Stadt:Labor Lienz – ein Zentrum für die Stadt- und Regionalentwicklung

Mit der Eröffnung des „Stadt:Labor Lienz“ entsteht für die BürgerInnen und AkteurInnen der Stadt- und Regionalentwicklung am Lienzer Hauptplatz ein Forum für Diskussionen, Innovation und Kooperationen.

 

Eine zeitgemäße Stadt- und Regionsentwicklung zeichnet sich durch die Beteiligung von BürgerInnen und Betroffenen aus, die eine aktive Gestalterrolle einnehmen können. Bezeichnet wird dieses Mitwirken an der Gesamtentwicklung sowie an Projekten und Programmen als „Ko-produktion“. 

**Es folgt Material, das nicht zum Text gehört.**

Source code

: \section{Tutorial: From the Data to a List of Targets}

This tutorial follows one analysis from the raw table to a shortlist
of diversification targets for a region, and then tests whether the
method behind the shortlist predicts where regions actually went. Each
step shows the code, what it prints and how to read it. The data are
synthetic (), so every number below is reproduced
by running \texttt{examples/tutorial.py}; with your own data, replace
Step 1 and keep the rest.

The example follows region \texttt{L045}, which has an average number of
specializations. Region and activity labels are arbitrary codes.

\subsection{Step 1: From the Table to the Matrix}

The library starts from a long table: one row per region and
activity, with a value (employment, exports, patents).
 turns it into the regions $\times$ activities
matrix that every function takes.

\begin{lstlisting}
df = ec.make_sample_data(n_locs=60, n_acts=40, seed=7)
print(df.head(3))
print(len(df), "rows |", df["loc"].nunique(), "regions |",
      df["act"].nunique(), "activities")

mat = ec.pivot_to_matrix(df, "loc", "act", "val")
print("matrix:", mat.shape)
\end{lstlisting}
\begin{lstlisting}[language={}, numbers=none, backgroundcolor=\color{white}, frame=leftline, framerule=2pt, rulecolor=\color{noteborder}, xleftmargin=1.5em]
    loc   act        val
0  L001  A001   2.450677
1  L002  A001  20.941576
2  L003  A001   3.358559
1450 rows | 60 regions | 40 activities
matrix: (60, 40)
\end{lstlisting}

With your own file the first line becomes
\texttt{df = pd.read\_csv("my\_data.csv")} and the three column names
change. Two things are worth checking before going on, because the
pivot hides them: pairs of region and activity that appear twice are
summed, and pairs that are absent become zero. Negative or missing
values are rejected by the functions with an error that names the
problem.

„In Lienz haben solche Beteiligungsprogramme und Projekte eine lange Tradition. Erfolgreich konnten im Zusammenwirken mit der Bevölkerung Projekte wie die Stadtwärme, der Stadtmarkt, die sukzessive Entwicklung der Innenstadtbereiche, Projekte zur Luftgüte und dem Umweltschutz sowie dem Zivil- und Katastrophenschutz gestaltet werden“, freut sich Bürgermeisterin Elisabeth Blanik, die in der ersten Woche persönlich als Ansprechpartner vor Ort fungieren wird. Aber auch viele kleinere Themen und Probleme des Alltages im städtischen Zusammenleben wie Fragen der Sicherheit und Sauberkeit, der Bepflanzung und Begrünung im öffentlichen Raum wurden gemeinsam mit den BürgerInnen gelöst.

Damit sich diese positive Entwicklung fortsetzt, richtete die Stadtgemeinde Lienz als eine der ersten Städte Österreichs ein Stadt:Labor ein. Und zwar in prominenter und bestfrequentierter Lage: im Stöckelgebäude am Hauptplatz, direkt neben der Liebburg. Sozusagen als räumlich/organisatorisches Zentrum für Bürgerbeteiligung. 

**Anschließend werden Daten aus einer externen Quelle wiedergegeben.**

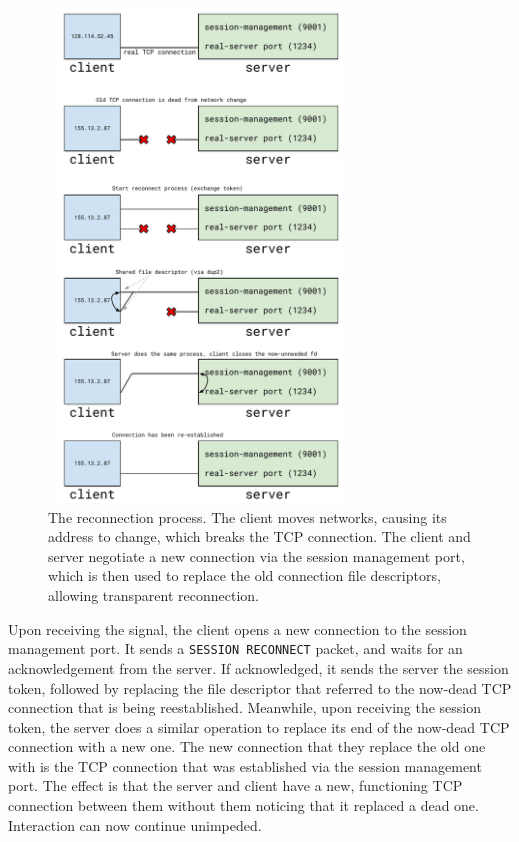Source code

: \documentclass[twocolumn,10pt]{article}
\begin{document}
\begin{figure}
	\centering
	\includegraphics[width=80mm,height=131mm]{fig/reconn_diag}
	\caption{The reconnection process. The client moves networks, causing its
	address to change, which breaks the TCP connection. The client and server
	negotiate a new connection via the session management port, which is then
	used to replace the old connection file descriptors, allowing transparent
	reconnection.}
	\label{fig:recproc}
\end{figure}

Upon receiving the signal, the client opens a new connection to the session
management port. It sends a \texttt{SESSION RECONNECT} packet, and waits for an
acknowledgement from the server. If acknowledged, it sends the server the
session token, followed by replacing the file descriptor that referred to the
now-dead TCP connection that is being reestablished. Meanwhile, upon receiving
the session token, the server does a similar operation to replace its end of the
now-dead TCP connection with a new one. The new connection that they replace the
old one with is the TCP connection that was established via the session
management port. The effect is that the server and client have a new,
functioning TCP connection between them without them noticing that it replaced a
dead one. Interaction can now continue unimpeded.
\end{document}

„Gemeinsam mit den BürgerInnen sollen in diesem Labor neue Lösungen, innovative Projekte und Programme entwickeln werden, für deren Umsetzung man neue Kooperationen eingehen kann“, erklärt Christian Steininger, Obmann des Ausschusses für Wirtschaft und Standortentwicklung der Stadtgemeinde Lienz.Wir wollen erarbeiten wie wir künftig in der Sonnenstadt und der Region zusammenleben, arbeiten, wirtschaften und soziale sowie kulturelle Gemeinschaft pflegen.“

In Städten wie Berlin, wo das Projekt unter dem Titel „Futurium“ aus der Taufe gehoben wurde, oder in Wien und Graz, wo mobile Labore für die Bezirke und Stadteile eingesetzt werden, hat sich diese Zusammenarbeit bereits bestens bewährt.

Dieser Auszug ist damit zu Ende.